> _WHAT IS EXPECTED_
Transcribe only the last portion of the material: exactly the lines from the one with "personal computer's Terminal!" through the end, inclusive.

==========

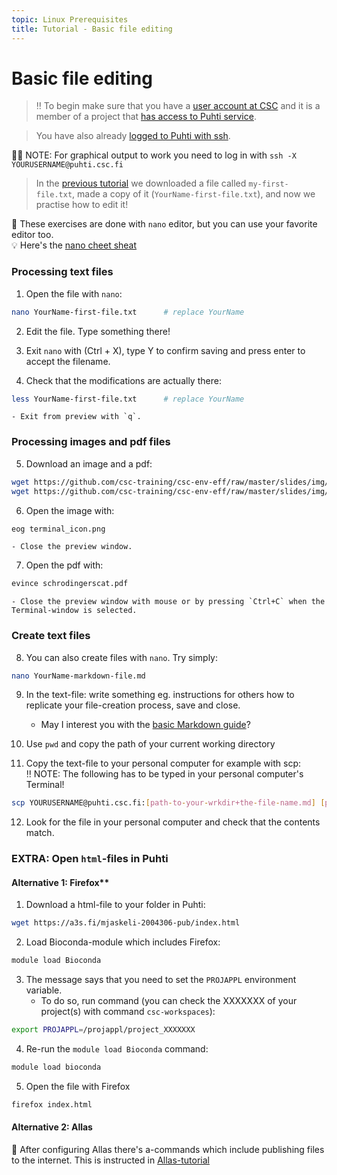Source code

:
 ```yaml
---
topic: Linux Prerequisites
title: Tutorial - Basic file editing
---
```


# Basic file editing

> ‼️ To begin make sure that you have a [user account at CSC](https://docs.csc.fi/accounts/how-to-create-new-user-account/) and it is a member of a project that [has access to Puhti service](https://docs.csc.fi/accounts/how-to-add-service-access-for-project/).

> You have also already [logged to Puhti with ssh](https://csc-training.github.io/csc-env-eff/hands-on/connecting/ssh-puhti.html).

☝🏻 NOTE: For graphical output to work you need to log in with `ssh -X YOURUSERNAME@puhti.csc.fi`

> In the [previous tutorial](https://csc-training.github.io/csc-env-eff/hands-on/linux_prerequisites/basic-linux-commands.html) we downloaded a file called `my-first-file.txt`, made a copy of it (`YourName-first-file.txt`), and now we practise how to edit it!

💬 These exercises are done with `nano` editor, but you can use your favorite editor too.  
💡 Here's the [nano cheet sheat](https://www.nano-editor.org/dist/latest/cheatsheet.html) 

### Processing text files

1. Open the file with `nano`:
```bash
nano YourName-first-file.txt      # replace YourName
```

2. Edit the file. Type something there!

3. Exit `nano` with (Ctrl + X), type Y to confirm saving and press enter to accept the filename.

4. Check that the modifications are actually there:
```bash
less YourName-first-file.txt      # replace YourName
```
    - Exit from preview with `q`.

### Processing images and pdf files

5. Download an image and a pdf:
```bash
wget https://github.com/csc-training/csc-env-eff/raw/master/slides/img/terminal_icon.png
wget https://github.com/csc-training/csc-env-eff/raw/master/slides/img/schrodingerscat.pdf
```

6. Open the image with:
```bash
eog terminal_icon.png
```
    - Close the preview window.

7. Open the pdf with:
```bash
evince schrodingerscat.pdf
```
    - Close the preview window with mouse or by pressing `Ctrl+C` when the Terminal-window is selected.

### Create text files

8. You can also create files with `nano`. Try simply:
```bash
nano YourName-markdown-file.md
```

9. In the text-file: write something eg. instructions for others how to replicate your file-creation process, save and close.
    - May I interest you with the [basic Markdown guide](https://www.markdownguide.org/basic-syntax/)?

10. Use `pwd` and copy the path of your current working directory

11. Copy the text-file to your personal computer for example with scp:  
‼️ NOTE: The following has to be typed in your personal computer's Terminal!
```bash
scp YOURUSERNAME@puhti.csc.fi:[path-to-your-wrkdir+the-file-name.md] [path-to-local-folder-in-your-PC]
```
12. Look for the file in your personal computer and check that the contents match.

### EXTRA: Open `html`-files in Puhti

#### Alternative 1: Firefox**  
1. Download a html-file to your folder in Puhti:
```bash
wget https://a3s.fi/mjaskeli-2004306-pub/index.html
```
2. Load Bioconda-module which includes Firefox:
```bash
module load Bioconda
```
3. The message says that you need to set the `PROJAPPL` environment variable.
    - To do so, run command (you can check the XXXXXXX of your project(s) with command `csc-workspaces`):
```bash
export PROJAPPL=/projappl/project_XXXXXXX
```
4. Re-run the ```module load Bioconda``` command:
```bash
module load bioconda
```
5. Open the file with Firefox
```bash
firefox index.html
```

#### Alternative 2: Allas

💬 After configuring Allas there's a-commands which include publishing files to the internet. This is instructed in [Allas-tutorial](https://csc-training.github.io/csc-env-eff/hands-on/allas/tutorial_allas-file-transfer.html)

==========

> _ANSWER TO THIS EXERCISE_
‼️ NOTE: The following has to be typed in your personal computer's Terminal!
```bash
scp YOURUSERNAME@puhti.csc.fi:[path-to-your-wrkdir+the-file-name.md] [path-to-local-folder-in-your-PC]
```
12. Look for the file in your personal computer and check that the contents match.

### EXTRA: Open `html`-files in Puhti

#### Alternative 1: Firefox**  
1. Download a html-file to your folder in Puhti:
```bash
wget https://a3s.fi/mjaskeli-2004306-pub/index.html
```
2. Load Bioconda-module which includes Firefox:
```bash
module load Bioconda
```
3. The message says that you need to set the `PROJAPPL` environment variable.
    - To do so, run command (you can check the XXXXXXX of your project(s) with command `csc-workspaces`):
```bash
export PROJAPPL=/projappl/project_XXXXXXX
```
4. Re-run the ```module load Bioconda``` command:
```bash
module load bioconda
```
5. Open the file with Firefox
```bash
firefox index.html
```

#### Alternative 2: Allas

💬 After configuring Allas there's a-commands which include publishing files to the internet. This is instructed in [Allas-tutorial](https://csc-training.github.io/csc-env-eff/hands-on/allas/tutorial_allas-file-transfer.html)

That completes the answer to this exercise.